One Comment on “Social dancing and awkwardness.

  1. Sorry for the delay, I’ve been thinking about this off and on a few days. Perhaps I can light a small candle upon this confusing sight, since I am both “that guy” and preternaturally articulate. My theory may be wingnutty, so discontinue use if irritation or contradiction occurs. Do not mix with ammonia.

    These people continue to get social signals wrong because socially awkward adults are treated differently than socially awkward youngsters. If an adult violates a social norm, they do not get corrective feedback – they get social punishment without explanation. Well, sometimes they get an explanation, but it’s usually so coated in rage or derision that there’s no practical way to extract a lesson from it. I strongly suspect that well-adjusted adults do not have a well organized dialectic concerning normative behaviour, and that the less critical the behaviour is seen to be, the less it is able to be discussed. Almost anyone can discuss rationally the pros and cons of taking things that are not yours, few can discuss rationally whether that lifting of the left side of the mouth means you should move back half a pace or hold out your hand.

    Imagine on a fine summer eve, you’re waiting in line to grab two beer while B grabs a table. Doofus beside you says, “Hey, odd shoulder posture you’ve got there, do you play fiddle too?” Nobody would be horrified if you replied “Yeah, I’ve NEVER played at this bar before, and you’ve never seen me on stage. Worst.Line.Ever.” followed by a withering stare, and then a lifted nose.* But what is Doofus McGone’s take-home from this in terms of how to correct and improve his small talk skills? He’s been in Van for five weeks, just asked a brilliant icebreaker question (demonstrating that he’s paying attention to more than your cleavage), and he gets a serious smackdown that shows he has done something wrong, but what? The didactic value is zero.**

    Every time we say, “It’s not my job to teach people this stuff” when confronted by it, we worsen the problem. Years of therapy have shown me that social skills -can- be learned, but $LC_DEITY abandon(), it’s really hard. Really. I still suck at it, and nobody’s ever accused me of being unable to learn. If someone’s a bit behind everyone else by the time they’re perceived as an adult and lacks coherent ways of learning more, they’re fighting an uphill battle for the rest of their lives.
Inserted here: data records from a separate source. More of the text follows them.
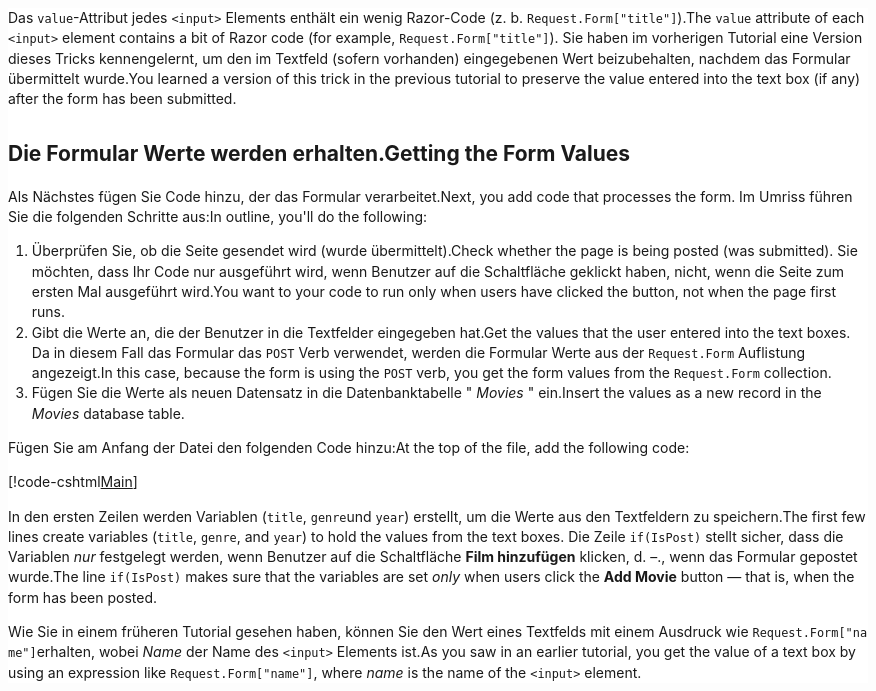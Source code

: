 <span data-ttu-id="6373a-146">Das `value`-Attribut jedes `<input>` Elements enthält ein wenig Razor-Code (z. b. `Request.Form["title"]`).</span><span class="sxs-lookup"><span data-stu-id="6373a-146">The `value` attribute of each `<input>` element contains a bit of Razor code (for example, `Request.Form["title"]`).</span></span> <span data-ttu-id="6373a-147">Sie haben im vorherigen Tutorial eine Version dieses Tricks kennengelernt, um den im Textfeld (sofern vorhanden) eingegebenen Wert beizubehalten, nachdem das Formular übermittelt wurde.</span><span class="sxs-lookup"><span data-stu-id="6373a-147">You learned a version of this trick in the previous tutorial to preserve the value entered into the text box (if any) after the form has been submitted.</span></span>

## <a name="getting-the-form-values"></a><span data-ttu-id="6373a-148">Die Formular Werte werden erhalten.</span><span class="sxs-lookup"><span data-stu-id="6373a-148">Getting the Form Values</span></span>

<span data-ttu-id="6373a-149">Als Nächstes fügen Sie Code hinzu, der das Formular verarbeitet.</span><span class="sxs-lookup"><span data-stu-id="6373a-149">Next, you add code that processes the form.</span></span> <span data-ttu-id="6373a-150">Im Umriss führen Sie die folgenden Schritte aus:</span><span class="sxs-lookup"><span data-stu-id="6373a-150">In outline, you'll do the following:</span></span>

1. <span data-ttu-id="6373a-151">Überprüfen Sie, ob die Seite gesendet wird (wurde übermittelt).</span><span class="sxs-lookup"><span data-stu-id="6373a-151">Check whether the page is being posted (was submitted).</span></span> <span data-ttu-id="6373a-152">Sie möchten, dass Ihr Code nur ausgeführt wird, wenn Benutzer auf die Schaltfläche geklickt haben, nicht, wenn die Seite zum ersten Mal ausgeführt wird.</span><span class="sxs-lookup"><span data-stu-id="6373a-152">You want to your code to run only when users have clicked the button, not when the page first runs.</span></span>
2. <span data-ttu-id="6373a-153">Gibt die Werte an, die der Benutzer in die Textfelder eingegeben hat.</span><span class="sxs-lookup"><span data-stu-id="6373a-153">Get the values that the user entered into the text boxes.</span></span> <span data-ttu-id="6373a-154">Da in diesem Fall das Formular das `POST` Verb verwendet, werden die Formular Werte aus der `Request.Form` Auflistung angezeigt.</span><span class="sxs-lookup"><span data-stu-id="6373a-154">In this case, because the form is using the `POST` verb, you get the form values from the `Request.Form` collection.</span></span>
3. <span data-ttu-id="6373a-155">Fügen Sie die Werte als neuen Datensatz in die Datenbanktabelle " *Movies* " ein.</span><span class="sxs-lookup"><span data-stu-id="6373a-155">Insert the values as a new record in the *Movies* database table.</span></span>

<span data-ttu-id="6373a-156">Fügen Sie am Anfang der Datei den folgenden Code hinzu:</span><span class="sxs-lookup"><span data-stu-id="6373a-156">At the top of the file, add the following code:</span></span>

[!code-cshtml[Main](entering-data/samples/sample2.cshtml)]

<span data-ttu-id="6373a-157">In den ersten Zeilen werden Variablen (`title`, `genre`und `year`) erstellt, um die Werte aus den Textfeldern zu speichern.</span><span class="sxs-lookup"><span data-stu-id="6373a-157">The first few lines create variables (`title`, `genre`, and `year`) to hold the values from the text boxes.</span></span> <span data-ttu-id="6373a-158">Die Zeile `if(IsPost)` stellt sicher, dass die Variablen *nur* festgelegt werden, wenn Benutzer auf die Schaltfläche **Film hinzufügen** klicken, d. –., wenn das Formular gepostet wurde.</span><span class="sxs-lookup"><span data-stu-id="6373a-158">The line `if(IsPost)` makes sure that the variables are set *only* when users click the **Add Movie** button — that is, when the form has been posted.</span></span>

<span data-ttu-id="6373a-159">Wie Sie in einem früheren Tutorial gesehen haben, können Sie den Wert eines Textfelds mit einem Ausdruck wie `Request.Form["name"]`erhalten, wobei *Name* der Name des `<input>` Elements ist.</span><span class="sxs-lookup"><span data-stu-id="6373a-159">As you saw in an earlier tutorial, you get the value of a text box by using an expression like `Request.Form["name"]`, where *name* is the name of the `<input>` element.</span></span>
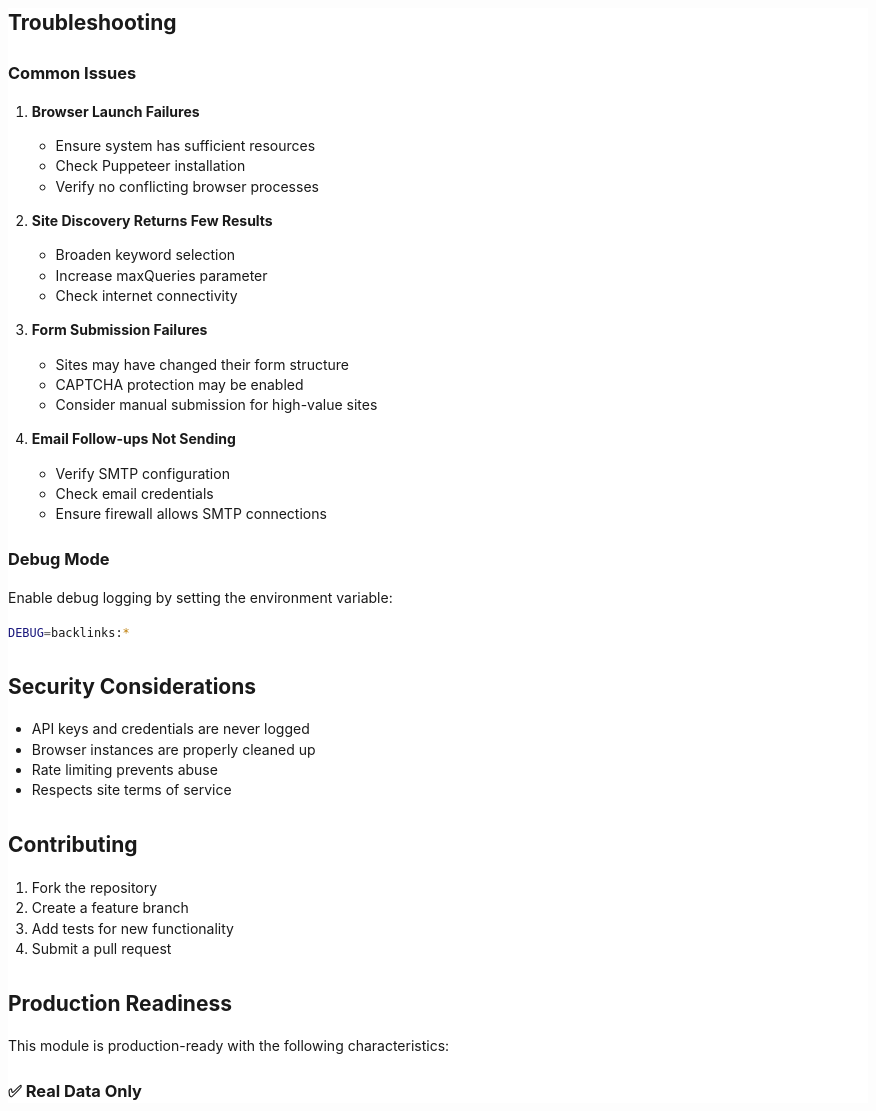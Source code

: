 ## Troubleshooting

### Common Issues

1. **Browser Launch Failures**

   - Ensure system has sufficient resources
   - Check Puppeteer installation
   - Verify no conflicting browser processes

2. **Site Discovery Returns Few Results**

   - Broaden keyword selection
   - Increase maxQueries parameter
   - Check internet connectivity

3. **Form Submission Failures**

   - Sites may have changed their form structure
   - CAPTCHA protection may be enabled
   - Consider manual submission for high-value sites

4. **Email Follow-ups Not Sending**
   - Verify SMTP configuration
   - Check email credentials
   - Ensure firewall allows SMTP connections

### Debug Mode

Enable debug logging by setting the environment variable:

```bash
DEBUG=backlinks:*
```

## Security Considerations

- API keys and credentials are never logged
- Browser instances are properly cleaned up
- Rate limiting prevents abuse
- Respects site terms of service

## Contributing

1. Fork the repository
2. Create a feature branch
3. Add tests for new functionality
4. Submit a pull request

## Production Readiness

This module is production-ready with the following characteristics:

### ✅ **Real Data Only**
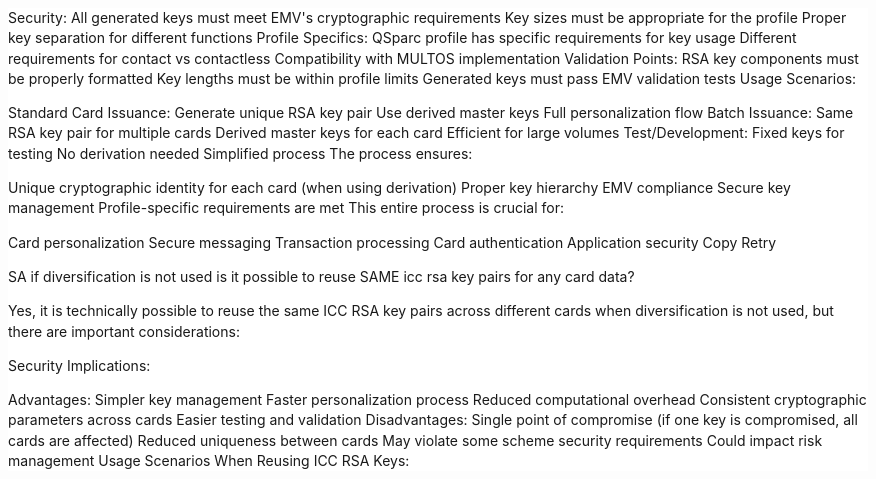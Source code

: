Security:
All generated keys must meet EMV's cryptographic requirements
Key sizes must be appropriate for the profile
Proper key separation for different functions
Profile Specifics:
QSparc profile has specific requirements for key usage
Different requirements for contact vs contactless
Compatibility with MULTOS implementation
Validation Points:
RSA key components must be properly formatted
Key lengths must be within profile limits
Generated keys must pass EMV validation tests
Usage Scenarios:

Standard Card Issuance:
Generate unique RSA key pair
Use derived master keys
Full personalization flow
Batch Issuance:
Same RSA key pair for multiple cards
Derived master keys for each card
Efficient for large volumes
Test/Development:
Fixed keys for testing
No derivation needed
Simplified process
The process ensures:

Unique cryptographic identity for each card (when using derivation)
Proper key hierarchy
EMV compliance
Secure key management
Profile-specific requirements are met
This entire process is crucial for:

Card personalization
Secure messaging
Transaction processing
Card authentication
Application security
Copy
Retry


SA
if diversification is not used is it possible to reuse SAME icc rsa key pairs for any card data?


Yes, it is technically possible to reuse the same ICC RSA key pairs across different cards when diversification is not used, but there are important considerations:

Security Implications:

Advantages:
Simpler key management
Faster personalization process
Reduced computational overhead
Consistent cryptographic parameters across cards
Easier testing and validation
Disadvantages:
Single point of compromise (if one key is compromised, all cards are affected)
Reduced uniqueness between cards
May violate some scheme security requirements
Could impact risk management
Usage Scenarios When Reusing ICC RSA Keys:
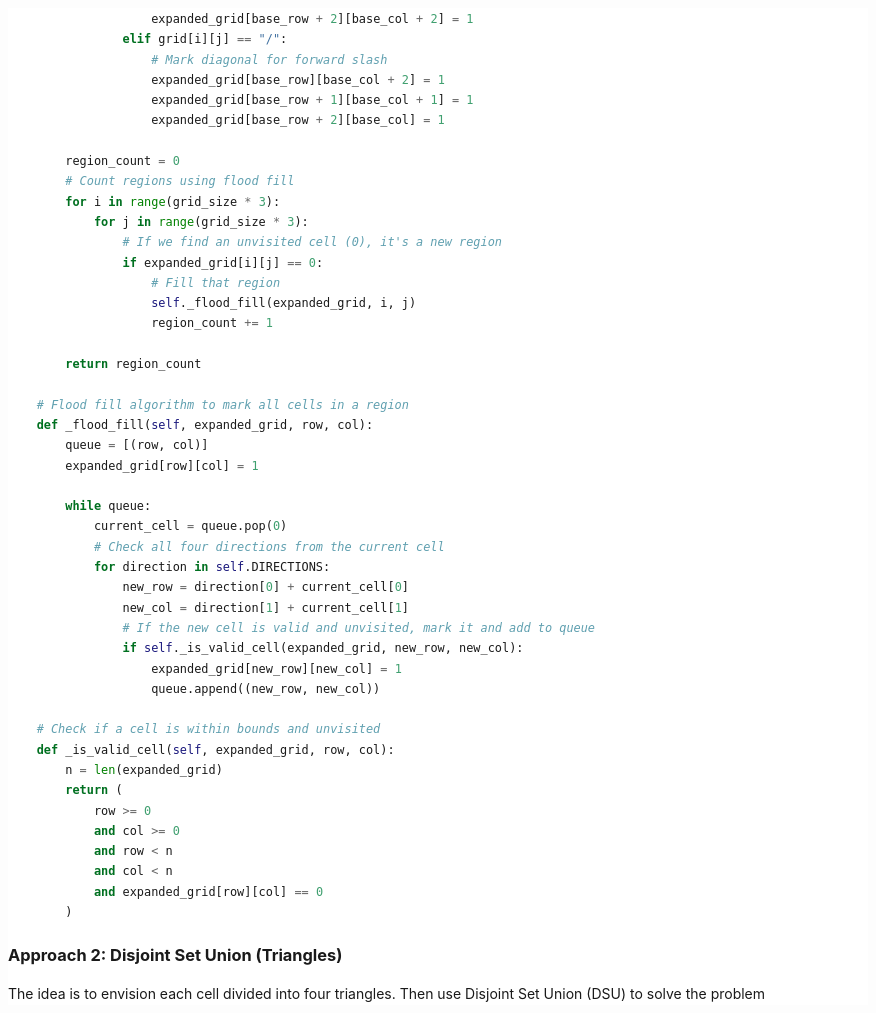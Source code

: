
 ```python
                    expanded_grid[base_row + 2][base_col + 2] = 1
                elif grid[i][j] == "/":
                    # Mark diagonal for forward slash
                    expanded_grid[base_row][base_col + 2] = 1
                    expanded_grid[base_row + 1][base_col + 1] = 1
                    expanded_grid[base_row + 2][base_col] = 1

        region_count = 0
        # Count regions using flood fill
        for i in range(grid_size * 3):
            for j in range(grid_size * 3):
                # If we find an unvisited cell (0), it's a new region
                if expanded_grid[i][j] == 0:
                    # Fill that region
                    self._flood_fill(expanded_grid, i, j)
                    region_count += 1

        return region_count

    # Flood fill algorithm to mark all cells in a region
    def _flood_fill(self, expanded_grid, row, col):
        queue = [(row, col)]
        expanded_grid[row][col] = 1

        while queue:
            current_cell = queue.pop(0)
            # Check all four directions from the current cell
            for direction in self.DIRECTIONS:
                new_row = direction[0] + current_cell[0]
                new_col = direction[1] + current_cell[1]
                # If the new cell is valid and unvisited, mark it and add to queue
                if self._is_valid_cell(expanded_grid, new_row, new_col):
                    expanded_grid[new_row][new_col] = 1
                    queue.append((new_row, new_col))

    # Check if a cell is within bounds and unvisited
    def _is_valid_cell(self, expanded_grid, row, col):
        n = len(expanded_grid)
        return (
            row >= 0
            and col >= 0
            and row < n
            and col < n
            and expanded_grid[row][col] == 0
        )
```

### Approach 2: Disjoint Set Union (Triangles)

The idea is to envision each cell divided into four triangles. Then use Disjoint Set Union (DSU) to solve the problem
    These men, by and large, KNOW their clumsy feet are not the impediment. What they do know is, they do small talk wrong. They’re too direct, or too obtuse, but nobody tells them which. They hold eye contact for too long or not long enough, but there’s no genuine feedback as to which it is. They stand far away from someone, they don’t keep that person’s interest. They stand closer, that person gets creeped out. Every single aspect of social convention which you (and other well adjusted adults) take for granted, such as vocal volume, ma-ai, glancing away, not asking about your dead cat… they have doubt about. The death march stare is not for you, it’s for the ten thousand women who walked away rather than say “Please give me some elbow room”.

    Kudos for trying to demonstrate (practice) that socialized people engage in small talk. If you can think of a way to tell them you’d rather they engaged in small talk poorly than not at all, do so. But be prepared for bad conversation that upsets you in ways you find hard to articulate, and be prepared to do the hard work required to articulate exactly what it is that upset you. Saying “shut up” if they blunder socially just exacerbates the problem for the next lady they dance with.

    * this is not meant to be a realistic portrayal of you.

    ** “The didactic value is zero” sounds like it could be a line from a Primus piece. But I wrote it here, first. Fact.